*** Block opens ***

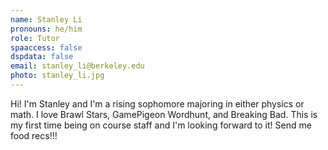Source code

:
 ```yaml
---
name: Stanley Li
pronouns: he/him
role: Tutor
spaaccess: false
dspdata: false
email: stanley_li@berkeley.edu
photo: stanley_li.jpg
---
```



Hi! I'm Stanley and I'm a rising sophomore majoring in either physics or math. I love Brawl Stars, GamePigeon Wordhunt, and Breaking Bad. This is my first time being on course staff and I'm looking forward to it! Send me food recs!!!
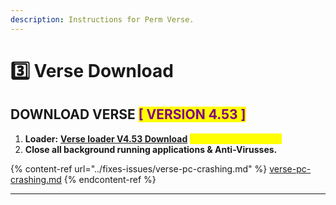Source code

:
 ```yaml
---
description: Instructions for Perm Verse.
---
```


# 3️⃣ Verse Download

## DOWNLOAD VERSE <mark style="color:purple;">\[ VERSION 4.53 ]</mark>

1. **Loader:** [**Verse loader V4.53 Download**](https://shorturl.at/Eg9zg) <mark style="color:yellow;">**(updated: 9/10/2024)**</mark>
2. **Close all background running applications & Anti-Virusses.**

{% content-ref url="../fixes-issues/verse-pc-crashing.md" %}
[verse-pc-crashing.md](../fixes-issues/verse-pc-crashing.md)
{% endcontent-ref %}

***

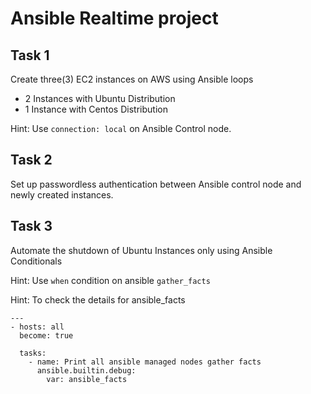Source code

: # Ansible Realtime project

## Task 1

Create three(3) EC2 instances on AWS using Ansible loops
- 2 Instances with Ubuntu Distribution
- 1 Instance with Centos Distribution

Hint: Use `connection: local` on Ansible Control node.

## Task 2

Set up passwordless authentication between Ansible control node and newly created 
instances.

## Task 3

Automate the shutdown of Ubuntu Instances only using Ansible Conditionals

Hint: Use `when` condition on ansible `gather_facts`

Hint: To check the details for ansible_facts
```
---
- hosts: all
  become: true

  tasks:
    - name: Print all ansible managed nodes gather facts
      ansible.builtin.debug:
        var: ansible_facts
```





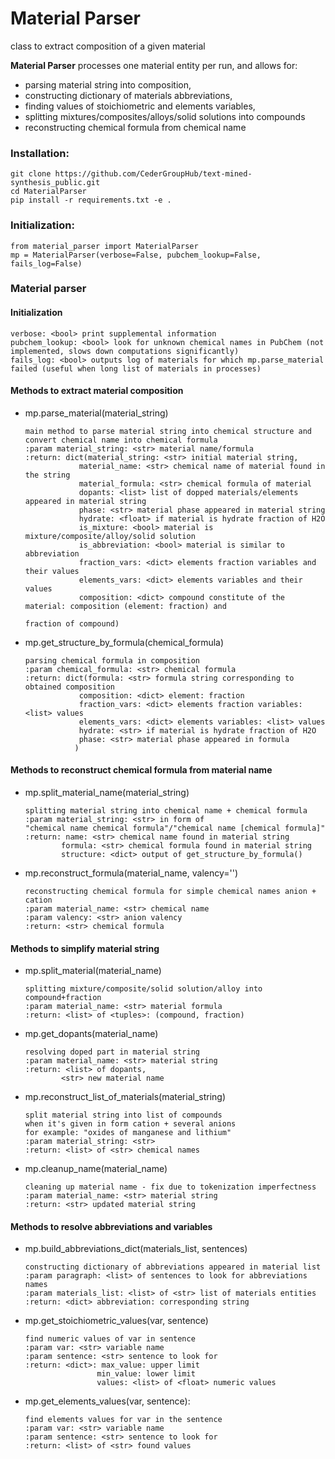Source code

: # Material Parser
class to extract composition of a given material

**Material Parser** processes one material entity per run, and allows for:

 * parsing material string into composition,
 * constructing dictionary of materials abbreviations,
 * finding values of stoichiometric and elements variables,
 * splitting mixtures/composites/alloys/solid solutions into compounds
 * reconstructing chemical formula from chemical name
 
### Installation:
```
git clone https://github.com/CederGroupHub/text-mined-synthesis_public.git
cd MaterialParser
pip install -r requirements.txt -e .
```

### Initialization:
```
from material_parser import MaterialParser
mp = MaterialParser(verbose=False, pubchem_lookup=False, fails_log=False)

```

### Material parser

#### Initialization

 ```
 verbose: <bool> print supplemental information
 pubchem_lookup: <bool> look for unknown chemical names in PubChem (not implemented, slows down computations significantly)
 fails_log: <bool> outputs log of materials for which mp.parse_material failed (useful when long list of materials in processes)
 ```

#### Methods to extract material composition

 * mp.parse_material(material_string)
     ```
     main method to parse material string into chemical structure and
     convert chemical name into chemical formula
    :param material_string: <str> material name/formula
    :return: dict(material_string: <str> initial material string,
                 material_name: <str> chemical name of material found in the string
                 material_formula: <str> chemical formula of material
                 dopants: <list> list of dopped materials/elements appeared in material string
                 phase: <str> material phase appeared in material string
                 hydrate: <float> if material is hydrate fraction of H2O
                 is_mixture: <bool> material is mixture/composite/alloy/solid solution
                 is_abbreviation: <bool> material is similar to abbreviation
                 fraction_vars: <dict> elements fraction variables and their values
                 elements_vars: <dict> elements variables and their values
                 composition: <dict> compound constitute of the material: composition (element: fraction) and
                                                                        fraction of compound)
     ```

 * mp.get_structure_by_formula(chemical_formula)
     ```
     parsing chemical formula in composition
    :param chemical_formula: <str> chemical formula
    :return: dict(formula: <str> formula string corresponding to obtained composition
                 composition: <dict> element: fraction
                 fraction_vars: <dict> elements fraction variables: <list> values
                 elements_vars: <dict> elements variables: <list> values
                 hydrate: <str> if material is hydrate fraction of H2O
                 phase: <str> material phase appeared in formula
                )
     ```

#### Methods to reconstruct chemical formula from material name

 * mp.split_material_name(material_string)
    ```
    splitting material string into chemical name + chemical formula
    :param material_string: <str> in form of
    "chemical name chemical formula"/"chemical name [chemical formula]"
    :return: name: <str> chemical name found in material string
            formula: <str> chemical formula found in material string
            structure: <dict> output of get_structure_by_formula()
    ```

 * mp.reconstruct_formula(material_name, valency='')
    ```
    reconstructing chemical formula for simple chemical names anion + cation
    :param material_name: <str> chemical name
    :param valency: <str> anion valency
    :return: <str> chemical formula
    ```

#### Methods to simplify material string

 * mp.split_material(material_name)
    ```
    splitting mixture/composite/solid solution/alloy into compound+fraction
    :param material_name: <str> material formula
    :return: <list> of <tuples>: (compound, fraction)
    ```

 * mp.get_dopants(material_name)
    ```
    resolving doped part in material string
    :param material_name: <str> material string
    :return: <list> of dopants,
            <str> new material name
    ```
 * mp.reconstruct_list_of_materials(material_string)
    ```
    split material string into list of compounds
    when it's given in form cation + several anions
    for example: "oxides of manganese and lithium"
    :param material_string: <str>
    :return: <list> of <str> chemical names
    ```

 * mp.cleanup_name(material_name)
    ```
    cleaning up material name - fix due to tokenization imperfectness
    :param material_name: <str> material string
    :return: <str> updated material string
    ```

#### Methods to resolve abbreviations and variables

 * mp.build_abbreviations_dict(materials_list, sentences)
    ```
    constructing dictionary of abbreviations appeared in material list
    :param paragraph: <list> of sentences to look for abbreviations names
    :param materials_list: <list> of <str> list of materials entities
    :return: <dict> abbreviation: corresponding string
    ```

 * mp.get_stoichiometric_values(var, sentence)
    ```
    find numeric values of var in sentence
    :param var: <str> variable name
    :param sentence: <str> sentence to look for
    :return: <dict>: max_value: upper limit
                    min_value: lower limit
                    values: <list> of <float> numeric values
    ```

 * mp.get_elements_values(var, sentence):
    ```
    find elements values for var in the sentence
    :param var: <str> variable name
    :param sentence: <str> sentence to look for
    :return: <list> of <str> found values
    ```
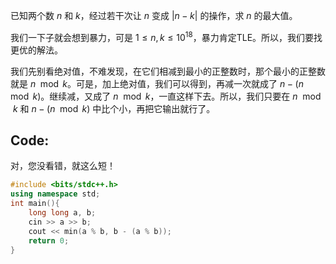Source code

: 已知两个数 $n$ 和 $k$，经过若干次让 $n$ 变成 $|n - k|$ 的操作，求 $n$ 的最大值。

我们一下子就会想到暴力，可是 $1≤n,k≤10^{18}$，暴力肯定TLE。所以，我们要找更优的解法。

我们先别看绝对值，不难发现，在它们相减到最小的正整数时，那个最小的正整数就是 $n\mod k$。可是，加上绝对值，我们可以得到，再减一次就成了 $n - (n \mod k)$。继续减，又成了 $n \mod k$，一直这样下去。所以，我们只要在 $n \mod k$ 和 $n - (n \mod k)$ 中比个小，再把它输出就行了。

## Code:

对，您没看错，就这么短！

```cpp
#include <bits/stdc++.h>
using namespace std;
int main(){
    long long a, b;
    cin >> a >> b;
    cout << min(a % b, b - (a % b));
    return 0;
}
```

*** Block closes ***

▸ Assigned task
Copy every line from the records above that contains the string "into".

▸ Solution
 * parsing material string into composition,
 * splitting mixtures/composites/alloys/solid solutions into compounds
     main method to parse material string into chemical structure and
     convert chemical name into chemical formula
    splitting material string into chemical name + chemical formula
    splitting mixture/composite/solid solution/alloy into compound+fraction
    split material string into list of compounds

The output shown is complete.